## GIVEN RECORDS
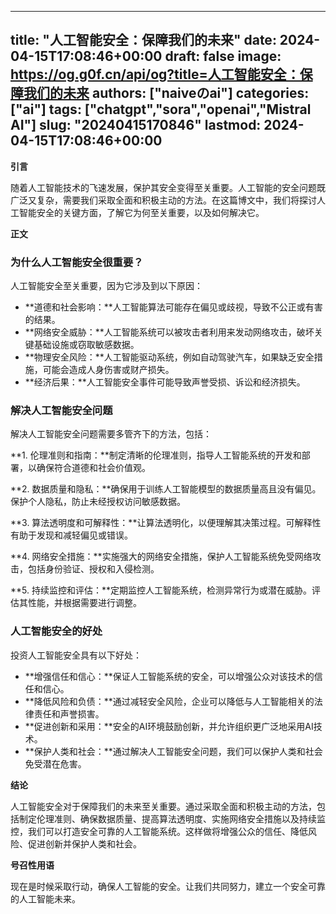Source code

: 
---
title: "人工智能安全：保障我们的未来"
date: 2024-04-15T17:08:46+00:00
draft: false
image: https://og.g0f.cn/api/og?title=人工智能安全：保障我们的未来
authors: ["naiveのai"]
categories: ["ai"]
tags: ["chatgpt","sora","openai","Mistral AI"]
slug: "20240415170846"
lastmod: 2024-04-15T17:08:46+00:00
---
**引言**

随着人工智能技术的飞速发展，保护其安全变得至关重要。人工智能的安全问题既广泛又复杂，需要我们采取全面和积极主动的方法。在这篇博文中，我们将探讨人工智能安全的关键方面，了解它为何至关重要，以及如何解决它。

**正文**

### 为什么人工智能安全很重要？

人工智能安全至关重要，因为它涉及到以下原因：

- **道德和社会影响：**人工智能算法可能存在偏见或歧视，导致不公正或有害的结果。
- **网络安全威胁：**人工智能系统可以被攻击者利用来发动网络攻击，破坏关键基础设施或窃取敏感数据。
- **物理安全风险：**人工智能驱动系统，例如自动驾驶汽车，如果缺乏安全措施，可能会造成人身伤害或财产损失。
- **经济后果：**人工智能安全事件可能导致声誉受损、诉讼和经济损失。

### 解决人工智能安全问题

解决人工智能安全问题需要多管齐下的方法，包括：

**1. 伦理准则和指南：**制定清晰的伦理准则，指导人工智能系统的开发和部署，以确保符合道德和社会价值观。

**2. 数据质量和隐私：**确保用于训练人工智能模型的数据质量高且没有偏见。保护个人隐私，防止未经授权访问敏感数据。

**3. 算法透明度和可解释性：**让算法透明化，以便理解其决策过程。可解释性有助于发现和减轻偏见或错误。

**4. 网络安全措施：**实施强大的网络安全措施，保护人工智能系统免受网络攻击，包括身份验证、授权和入侵检测。

**5. 持续监控和评估：**定期监控人工智能系统，检测异常行为或潜在威胁。评估其性能，并根据需要进行调整。

### 人工智能安全的好处

投资人工智能安全具有以下好处：

- **增强信任和信心：**保证人工智能系统的安全，可以增强公众对该技术的信任和信心。
- **降低风险和负债：**通过减轻安全风险，企业可以降低与人工智能相关的法律责任和声誉损害。
- **促进创新和采用：**安全的AI环境鼓励创新，并允许组织更广泛地采用AI技术。
- **保护人类和社会：**通过解决人工智能安全问题，我们可以保护人类和社会免受潜在危害。

**结论**

人工智能安全对于保障我们的未来至关重要。通过采取全面和积极主动的方法，包括制定伦理准则、确保数据质量、提高算法透明度、实施网络安全措施以及持续监控，我们可以打造安全可靠的人工智能系统。这样做将增强公众的信任、降低风险、促进创新并保护人类和社会。

**号召性用语**

现在是时候采取行动，确保人工智能的安全。让我们共同努力，建立一个安全可靠的人工智能未来。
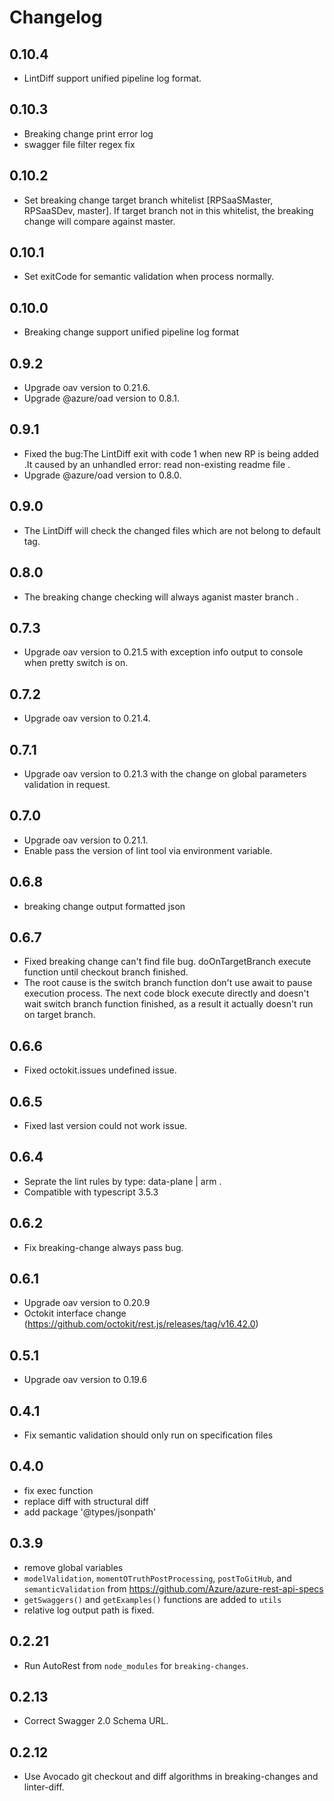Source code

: # Changelog

## 0.10.4

- LintDiff support unified pipeline log format.

## 0.10.3

- Breaking change print error log
- swagger file filter regex fix

## 0.10.2

- Set breaking change target branch whitelist [RPSaaSMaster, RPSaaSDev, master]. If target branch not in this whitelist,
  the breaking change will compare against master.

## 0.10.1

- Set exitCode for semantic validation when process normally.

## 0.10.0

- Breaking change support unified pipeline log format

## 0.9.2

- Upgrade oav version to 0.21.6.
- Upgrade @azure/oad version to 0.8.1.

## 0.9.1

- Fixed the bug:The LintDiff exit with code 1 when new RP is being added .It caused by an unhandled error:
  read non-existing readme file .
- Upgrade @azure/oad version to 0.8.0.

## 0.9.0

- The LintDiff will check the changed files which are not belong to default tag.

## 0.8.0

- The breaking change checking will always aganist master branch .

## 0.7.3

- Upgrade oav version to 0.21.5 with exception info output to console when pretty switch is on.

## 0.7.2

- Upgrade oav version to 0.21.4.

## 0.7.1

- Upgrade oav version to 0.21.3 with the change on global parameters validation in request.

## 0.7.0

- Upgrade oav version to 0.21.1.
- Enable pass the version of lint tool via environment variable.

## 0.6.8

- breaking change output formatted json

## 0.6.7

- Fixed breaking change can't find file bug. doOnTargetBranch execute function until checkout branch finished.
- The root cause is the switch branch function don't use await to pause execution process. The next code block execute directly and doesn't wait switch branch function finished, as a result it actually doesn't run on target branch.

## 0.6.6

- Fixed octokit.issues undefined issue.

## 0.6.5

- Fixed last version could not work issue.

## 0.6.4

- Seprate the lint rules by type: data-plane | arm .
- Compatible with typescript 3.5.3

## 0.6.2

- Fix breaking-change always pass bug.

## 0.6.1

- Upgrade oav version to 0.20.9
- Octokit interface change (https://github.com/octokit/rest.js/releases/tag/v16.42.0)

## 0.5.1

- Upgrade oav version to 0.19.6

## 0.4.1

- Fix semantic validation should only run on specification files

## 0.4.0

- fix exec function
- replace diff with structural diff
- add package '@types/jsonpath'

## 0.3.9

- remove global variables
- `modelValidation`, `momentOTruthPostProcessing`, `postToGitHub`, and `semanticValidation` from https://github.com/Azure/azure-rest-api-specs
- `getSwaggers()` and `getExamples()` functions are added to `utils`
- relative log output path is fixed.

## 0.2.21

- Run AutoRest from `node_modules` for `breaking-changes`.

## 0.2.13

- Correct Swagger 2.0 Schema URL.

## 0.2.12

- Use Avocado git checkout and diff algorithms in breaking-changes and linter-diff.

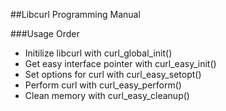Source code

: ##Libcurl Programming Manual

###Usage Order

* Initilize libcurl with curl_global_init()
* Get easy interface pointer with curl_easy_init()
* Set options for curl with curl_easy_setopt()
* Perform curl with curl_easy_perform()
* Clean memory with curl_easy_cleanup()




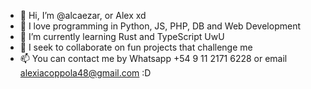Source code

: - 👋 Hi, I’m @alcaezar, or Alex xd
- 👀 I love programming in Python, JS, PHP, DB and Web Development
- 🌱 I’m currently learning Rust and TypeScript UwU
- 💞️ I seek to collaborate on fun projects that challenge me
- 📫 You can contact me by Whatsapp +54 9 11 2171 6228 or email alexiacoppola48@gmail.com :D
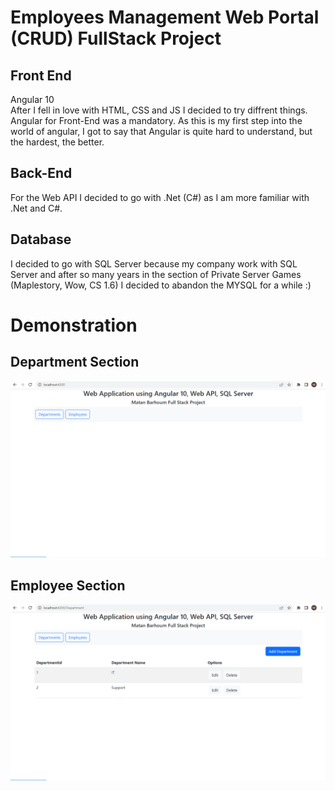 # Employees Management Web Portal (CRUD) FullStack Project

<h2>Front End</h2>
Angular 10 <br> After I fell in love with HTML, CSS and JS I decided to try diffrent things. Angular for Front-End was a mandatory. As this is my first step into the world of angular, I got to say that Angular is quite hard to understand, but the hardest, the better.
<h2>Back-End</h2>
For the Web API I decided to go with .Net (C#) as I am more familiar with .Net and C#.
<h2>Database</h2>
I decided to go with SQL Server because my company work with SQL Server and after so many years in the section of Private Server Games (Maplestory, Wow, CS 1.6) I decided to abandon the MYSQL for a while :)

<h1>Demonstration</h1>
<h2>Department Section</h2>
<img src="DepartmentDemo.gif">

<h2>Employee Section</h2>
<img src="EmployeeDemo.gif">
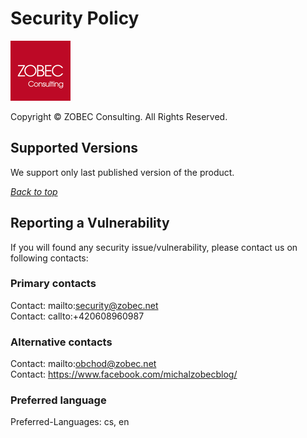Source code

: # Security Policy

<a name="documenttitle"></a>

![ZOBEC Consulting logo](img\zobec-consulting-red-full-96x96.png "ZOBEC Consulting logo")

Copyright &copy; ZOBEC Consulting. All Rights Reserved.

## Supported Versions

We support only last published version of the product.

[*Back to top*](#documenttitle)

## Reporting a Vulnerability

If you will found any security issue/vulnerability, please contact us on following contacts:

### Primary contacts

Contact: mailto:security@zobec.net  
Contact: callto:+420608960987

### Alternative contacts

Contact: mailto:obchod@zobec.net  
Contact: https://www.facebook.com/michalzobecblog/

### Preferred language

Preferred-Languages: cs, en
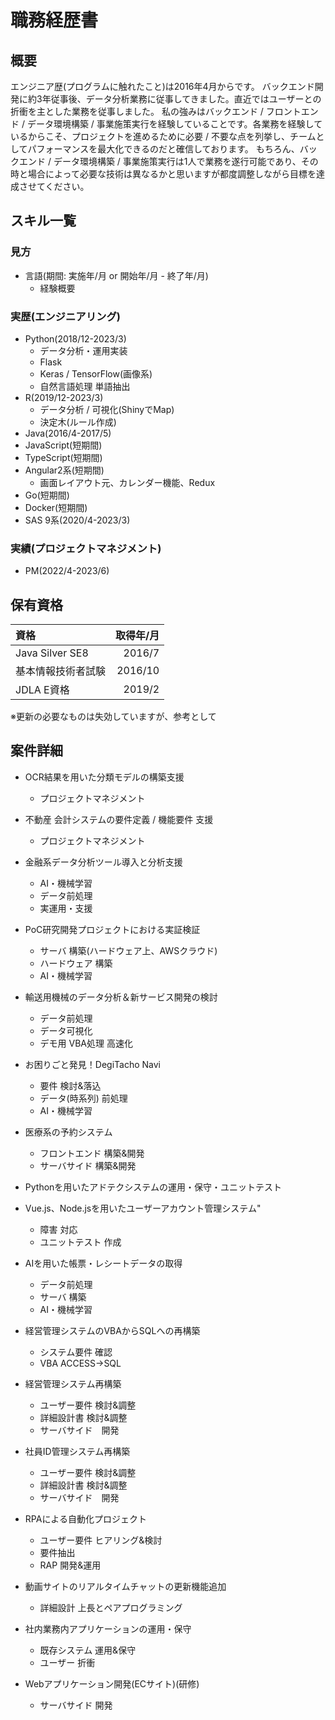 # 職務経歴書

## 概要

エンジニア歴(プログラムに触れたこと)は2016年4月からです。
バックエンド開発に約3年従事後、データ分析業務に従事してきました。直近ではユーザーとの折衝を主とした業務を従事しました。
私の強みはバックエンド / フロントエンド / データ環境構築 / 事業施策実行を経験していることです。各業務を経験しているからこそ、プロジェクトを進めるために必要 / 不要な点を列挙し、チームとしてパフォーマンスを最大化できるのだと確信しております。
もちろん、バックエンド / データ環境構築 / 事業施策実行は1人で業務を遂行可能であり、その時と場合によって必要な技術は異なるかと思いますが都度調整しながら目標を達成させてください。

## スキル一覧
### 見方
- 言語(期間: 実施年/月 or 開始年/月 - 終了年/月)
    - 経験概要

### 実歴(エンジニアリング)
- Python(2018/12-2023/3)
    - データ分析・運用実装
    - Flask
    - Keras / TensorFlow(画像系)
    - 自然言語処理 単語抽出
- R(2019/12-2023/3)
    - データ分析 / 可視化(ShinyでMap)
    - 決定木(ルール作成)
- Java(2016/4-2017/5)
- JavaScript(短期間)
- TypeScript(短期間)
- Angular2系(短期間)
    - 画面レイアウト元、カレンダー機能、Redux
- Go(短期間)
- Docker(短期間)
- SAS 9系(2020/4-2023/3)

### 実績(プロジェクトマネジメント)
- PM(2022/4-2023/6)

## 保有資格

|資格|取得年/月|
|:----|-------:|
| Java Silver SE8 | 2016/7 |
| 基本情報技術者試験 | 2016/10 |
| JDLA E資格 | 2019/2 |

※更新の必要なものは失効していますが、参考として

## 案件詳細

- OCR結果を用いた分類モデルの構築支援
    - プロジェクトマネジメント

- 不動産 会計システムの要件定義 / 機能要件 支援
    - プロジェクトマネジメント

- 金融系データ分析ツール導入と分析支援
    - AI・機械学習
    - データ前処理
    - 実運用・支援

- PoC研究開発プロジェクトにおける実証検証
    - サーバ 構築(ハードウェア上、AWSクラウド)
    - ハードウェア 構築
    - AI・機械学習

- 輸送用機械のデータ分析＆新サービス開発の検討
    - データ前処理
    - データ可視化
    - デモ用 VBA処理 高速化

- お困りごと発見！DegiTacho Navi
    - 要件 検討&落込
    - データ(時系列) 前処理
    - AI・機械学習

- 医療系の予約システム
    - フロントエンド 構築&開発
    - サーバサイド 構築&開発

- Pythonを用いたアドテクシステムの運用・保守・ユニットテスト
- Vue.js、Node.jsを用いたユーザーアカウント管理システム"
    - 障害 対応
    - ユニットテスト 作成

- AIを用いた帳票・レシートデータの取得
    - データ前処理
    - サーバ 構築
    - AI・機械学習

- 経営管理システムのVBAからSQLへの再構築
    - システム要件 確認
    - VBA ACCESS→SQL

- 経営管理システム再構築
    - ユーザー要件 検討&調整
    - 詳細設計書 検討&調整
    - サーバサイド　開発

- 社員ID管理システム再構築
    - ユーザー要件 検討&調整
    - 詳細設計書 検討&調整
    - サーバサイド　開発

- RPAによる自動化プロジェクト
    - ユーザー要件 ヒアリング&検討
    - 要件抽出
    - RAP 開発&運用

- 動画サイトのリアルタイムチャットの更新機能追加
    - 詳細設計 上長とペアプログラミング

- 社内業務内アプリケーションの運用・保守
    - 既存システム 運用&保守
    - ユーザー 折衝

- Webアプリケーション開発(ECサイト)(研修)
    - サーバサイド 開発

<!--
**chibadai/chibadai** is a ✨ _special_ ✨ repository because its `README.md` (this file) appears on your GitHub profile.

Here are some ideas to get you started:

- 🔭 I’m currently working on ...
- 🌱 I’m currently learning ...
- 👯 I’m looking to collaborate on ...
- 🤔 I’m looking for help with ...
- 💬 Ask me about ...
- 📫 How to reach me: ...
- 😄 Pronouns: ...
- ⚡ Fun fact: ...
-->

## REQUIRED ACTION
Reproduce each line from the listing above that includes the word "checkout".

## ANSWER
- Fixed breaking change can't find file bug. doOnTargetBranch execute function until checkout branch finished.
- Use Avocado git checkout and diff algorithms in breaking-changes and linter-diff.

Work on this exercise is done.